## Exercise directions
The material is to be repeated exactly, from first line to last.
»»
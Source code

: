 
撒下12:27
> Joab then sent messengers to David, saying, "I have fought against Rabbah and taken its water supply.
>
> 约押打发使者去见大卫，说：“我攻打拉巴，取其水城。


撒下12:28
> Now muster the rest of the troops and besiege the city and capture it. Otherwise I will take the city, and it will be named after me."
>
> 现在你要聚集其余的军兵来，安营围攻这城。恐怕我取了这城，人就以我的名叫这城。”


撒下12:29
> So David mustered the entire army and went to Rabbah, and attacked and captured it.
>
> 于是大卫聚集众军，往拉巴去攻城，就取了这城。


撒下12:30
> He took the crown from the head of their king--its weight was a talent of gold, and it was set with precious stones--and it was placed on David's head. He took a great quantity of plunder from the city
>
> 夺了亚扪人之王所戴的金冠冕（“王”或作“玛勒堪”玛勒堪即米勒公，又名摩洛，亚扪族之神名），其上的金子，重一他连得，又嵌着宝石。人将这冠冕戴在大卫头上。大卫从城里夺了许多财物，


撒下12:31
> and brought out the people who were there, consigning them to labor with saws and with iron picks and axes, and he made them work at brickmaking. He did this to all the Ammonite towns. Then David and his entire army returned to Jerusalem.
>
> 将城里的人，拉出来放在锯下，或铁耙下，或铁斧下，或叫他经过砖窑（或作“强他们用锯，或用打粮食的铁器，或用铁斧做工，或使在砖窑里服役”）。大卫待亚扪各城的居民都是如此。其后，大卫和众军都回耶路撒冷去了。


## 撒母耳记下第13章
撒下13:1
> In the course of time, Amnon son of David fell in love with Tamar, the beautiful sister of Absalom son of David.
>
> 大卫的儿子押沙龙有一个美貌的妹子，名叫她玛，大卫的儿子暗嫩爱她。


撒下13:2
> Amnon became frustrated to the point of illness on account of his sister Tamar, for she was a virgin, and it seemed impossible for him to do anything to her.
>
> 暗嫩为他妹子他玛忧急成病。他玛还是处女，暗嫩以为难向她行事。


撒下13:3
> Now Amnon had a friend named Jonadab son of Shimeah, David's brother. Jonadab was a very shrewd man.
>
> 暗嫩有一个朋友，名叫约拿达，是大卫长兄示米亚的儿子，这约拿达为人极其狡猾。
««
## Written answer
Source code

: 
撒下12:27
> Joab then sent messengers to David, saying, "I have fought against Rabbah and taken its water supply.
>
> 约押打发使者去见大卫，说：“我攻打拉巴，取其水城。


撒下12:28
> Now muster the rest of the troops and besiege the city and capture it. Otherwise I will take the city, and it will be named after me."
>
> 现在你要聚集其余的军兵来，安营围攻这城。恐怕我取了这城，人就以我的名叫这城。”


撒下12:29
> So David mustered the entire army and went to Rabbah, and attacked and captured it.
>
> 于是大卫聚集众军，往拉巴去攻城，就取了这城。


撒下12:30
> He took the crown from the head of their king--its weight was a talent of gold, and it was set with precious stones--and it was placed on David's head. He took a great quantity of plunder from the city
>
> 夺了亚扪人之王所戴的金冠冕（“王”或作“玛勒堪”玛勒堪即米勒公，又名摩洛，亚扪族之神名），其上的金子，重一他连得，又嵌着宝石。人将这冠冕戴在大卫头上。大卫从城里夺了许多财物，


撒下12:31
> and brought out the people who were there, consigning them to labor with saws and with iron picks and axes, and he made them work at brickmaking. He did this to all the Ammonite towns. Then David and his entire army returned to Jerusalem.
>
> 将城里的人，拉出来放在锯下，或铁耙下，或铁斧下，或叫他经过砖窑（或作“强他们用锯，或用打粮食的铁器，或用铁斧做工，或使在砖窑里服役”）。大卫待亚扪各城的居民都是如此。其后，大卫和众军都回耶路撒冷去了。


## 撒母耳记下第13章
撒下13:1
> In the course of time, Amnon son of David fell in love with Tamar, the beautiful sister of Absalom son of David.
>
> 大卫的儿子押沙龙有一个美貌的妹子，名叫她玛，大卫的儿子暗嫩爱她。


撒下13:2
> Amnon became frustrated to the point of illness on account of his sister Tamar, for she was a virgin, and it seemed impossible for him to do anything to her.
>
> 暗嫩为他妹子他玛忧急成病。他玛还是处女，暗嫩以为难向她行事。


撒下13:3
> Now Amnon had a friend named Jonadab son of Shimeah, David's brother. Jonadab was a very shrewd man.
>
> 暗嫩有一个朋友，名叫约拿达，是大卫长兄示米亚的儿子，这约拿达为人极其狡猾。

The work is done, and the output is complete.